There was a series of azimuth motion failures on 07dec09 and again on 31jan10. A motion failure can be caused by encoder showing that the system moved opposite to the direction requested. It can also occur if requested motion does not occur after a specified time interval (assuming the system is active).

### 07dec09:

Aeronomy had been running for a few days and had been getting the motion failures. The moved the azimuth from 168 to 168+90 degrees at slew speed for the entire time. The errors occurred when:
• azimuth moving at .4 deg/sec and passes 168 degrees.
• azimuth then commanded back to 168
• azimuth overshoots 168 to about 168.06 (this is normal)
• azimuth then approaches 168 but never quite arrives (gets to about 168.02).
• azimuth sits for a 5-90 secs and then moves away from az=168. This causes the motion failure.
The plots show the azimuth motion near az=168 degrees (.ps) (.pdf ):
• The plots show the azimuth position for each azimuth swing as it moves toward az=168 degrees. The vertical axis is the azimuth position. The horizontal axis is the number of seconds since the azimuth crossed az=169 degrees.
• Top: This shows the azimuth swings when a motion failure did not occur.
• Bottom: This has the azimuth swings with the motion failure. The * and dashed vertical line occurs at the motion failure. At each motion failure the azimuth position jumps up away from azimuth=168 (the requested position).

### Resolution:

The speed monitor output is used by the PI loop to control the azimuth. All 8 of the amp velocities are summed to get the final control command. Looking at one of the amplifiers, it's speed monitor output had a large dc offset (when the azimuth was stationary).

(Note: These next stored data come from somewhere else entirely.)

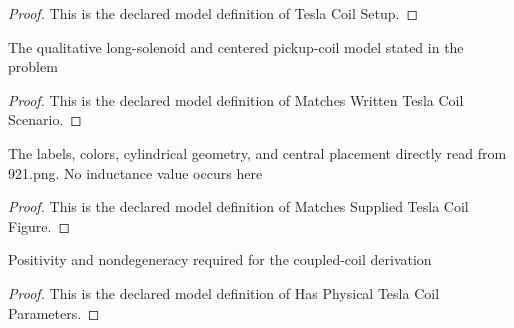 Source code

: \begin{proof}
  This is the declared model definition of Tesla Coil Setup.
\end{proof}
\begin{definition}
  \label{def:physics:phyx-mini-0921:phyxminiproblems-problemphyxmini0921-matcheswrittenteslacoilscenario}
  The qualitative long-solenoid and centered pickup-coil model stated in the problem
\end{definition}
\begin{proof}
  This is the declared model definition of Matches Written Tesla Coil Scenario.
\end{proof}
\begin{definition}
  \label{def:physics:phyx-mini-0921:phyxminiproblems-problemphyxmini0921-matchessuppliedteslacoilfigure}
  The labels, colors, cylindrical geometry, and central placement directly read from 921.png. No inductance value occurs here
\end{definition}
\begin{proof}
  This is the declared model definition of Matches Supplied Tesla Coil Figure.
\end{proof}
\begin{definition}
  \label{def:physics:phyx-mini-0921:phyxminiproblems-problemphyxmini0921-hasphysicalteslacoilparameters}
  Positivity and nondegeneracy required for the coupled-coil derivation
\end{definition}
\begin{proof}
  This is the declared model definition of Has Physical Tesla Coil Parameters.
\end{proof}
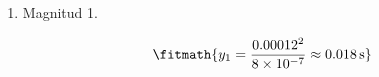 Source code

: \begin{enumerate}

\item Magnitud 1.

\[\fitmath{y_{1}=\frac{{0.00012}^{2}}{8\times10^{-7}}\approx 0.018\,\mathrm{s}}\]

\end{enumerate}
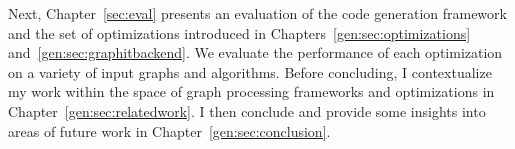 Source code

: Next, Chapter~\ref{sec:eval} presents an evaluation of the code generation framework and the set of optimizations introduced in Chapters~\ref{gen:sec:optimizations} and~\ref{gen:sec:graphitbackend}.
We evaluate the performance of each optimization on a variety of input graphs and algorithms.
%
Before concluding, I contextualize my work within the space of graph processing frameworks and optimizations in Chapter~\ref{gen:sec:relatedwork}.
I then conclude and provide some insights into areas of future work in Chapter~\ref{gen:sec:conclusion}.



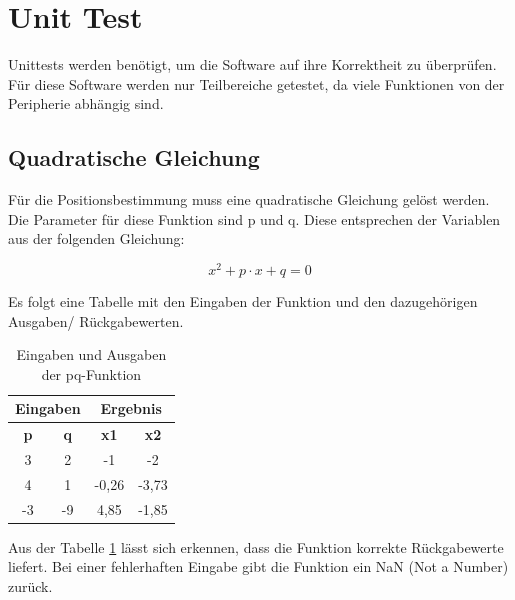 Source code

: \newpage
\section{Unit Test}
Unittests werden benötigt, um die Software auf ihre Korrektheit zu überprüfen. Für diese Software werden nur Teilbereiche getestet, da viele Funktionen von der Peripherie abhängig sind.

\subsection{Quadratische Gleichung}
Für die Positionsbestimmung muss eine quadratische Gleichung gelöst werden. Die Parameter für diese Funktion sind \si{p} und \si{q}. Diese entsprechen der Variablen aus der folgenden Gleichung:

\begin{equation}
\label{eq:unit_test_pq_formel}
x^{2} + p \cdot x + q = 0
\end{equation}

Es folgt eine Tabelle mit den Eingaben der Funktion und den dazugehörigen Ausgaben/ Rückgabewerten. 

\begin{table}[H]
\centering
\caption{Eingaben und Ausgaben der pq-Funktion}
\label{table:pq_funktion}
\begin{tabular}{|c|c|c|c|}
\hline
\multicolumn{2}{|c|}{\textbf{Eingaben}} & \multicolumn{2}{c|}{\textbf{Ergebnis}} \\ \hline
\textbf{p}         & \textbf{q}         & \textbf{x1}        & \textbf{x2}       \\ \hline
3                  & 2                  & -1                 & -2                \\ \hline
4                  & 1                  & -0,26                   & -3,73                  \\ \hline
-3                 & -9                 & 4,85                   & -1,85                  \\ \hline
\end{tabular}
\end{table}

Aus der Tabelle \ref{table:pq_funktion} lässt sich erkennen, dass die Funktion korrekte Rückgabewerte liefert. Bei einer fehlerhaften Eingabe gibt die Funktion ein \si{NaN} (Not a Number) zurück.


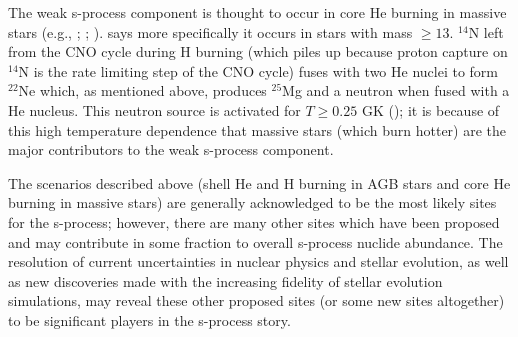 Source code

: The weak s-process component is thought to occur in core He burning in
massive stars
(e.g., \citealt{peters1968}; \citealt{couch1974}; \citealt{raiteri1991}).
\cite{iliadis2008} says more specifically it occurs in stars with mass
$\geq13$\Msol.  $^{14}$N left from the CNO cycle during H burning
(which piles up because proton capture on $^{14}$N is the rate
limiting step of the CNO cycle) fuses with two He nuclei to form
$^{22}$Ne which, as mentioned above, produces $^{25}$Mg and a neutron
when fused with a He nucleus.  This neutron source is activated for
$T \geq 0.25$ GK (\citealt{iliadis2008}); it is because of this high
temperature dependence that massive stars (which burn hotter) are the
major contributors to the weak s-process component.  

The scenarios described above (shell He and H burning in AGB stars and
core He burning in massive stars) are generally acknowledged to be the
most likely sites for the s-process; however, there are many other
sites which have been proposed and may contribute in some fraction to
overall s-process nuclide abundance.  The resolution of current
uncertainties in nuclear physics and stellar evolution, as well as new
discoveries made with the increasing fidelity of stellar evolution
simulations, may reveal these other proposed sites (or some new sites
altogether) to be significant players in the s-process story.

After replacing the amplifier the az motion failure problem went away (at least till jan10).
processing: x101/091207/agc.pro

## 31jan10:

The az motion failure occurred 3 times in the early morning. The first time was during an astronomy. The last 2 times was the aeronomy azimuth swings.

The plots show the azimuth information during the failures (.ps) (.pdf):
• Page 1: azimuth position vs hour of day. The failures are flagged with red,green,blue lines. The last two failures occurred at 180 degrees when the azimuth was turning around.
• Pages 2-4: azimuth failures 1,2,3
• Top: azimuth position vs time around the failure
• Bottom: az velocity during failure. The red line is computed from the encoder. The black line is the velocity from the amplifiers (all 8 amplifiers values are averaged).
• Page 4: Amplifier velocity vs Encoder velocity
• Top: all data 5am to 10am
• bottom: blowup showing abs(vel)< .02 deg/sec.
• There is a large vertical spread in the amplifier velocity when the encoder velocity is 0.
• Page 5: Encoder Velocity - amp velocity vs time when encoder velocity < .01 deg/sec.
• The plot shows how velocity difference when the encoder velocity is small.  motion failures 1,2,3 are marked in red,green, and blue.
• Failures 2, 3 (green,blue) have a large amplifier offset and then jump down to 0 when the failure occurs and the motors are shutdown.

### Summary:

• failures 2,3 (the az failures while swinging the azimuth arm) show motion in the wrong direction. Failure 1 shows no jump.
• All 3 failures show encoder velocity=0 while the amp velocity is non-zero prior to the failure.
• Probably need to check the individual amplifier speed outputs to see if one has a dc offset.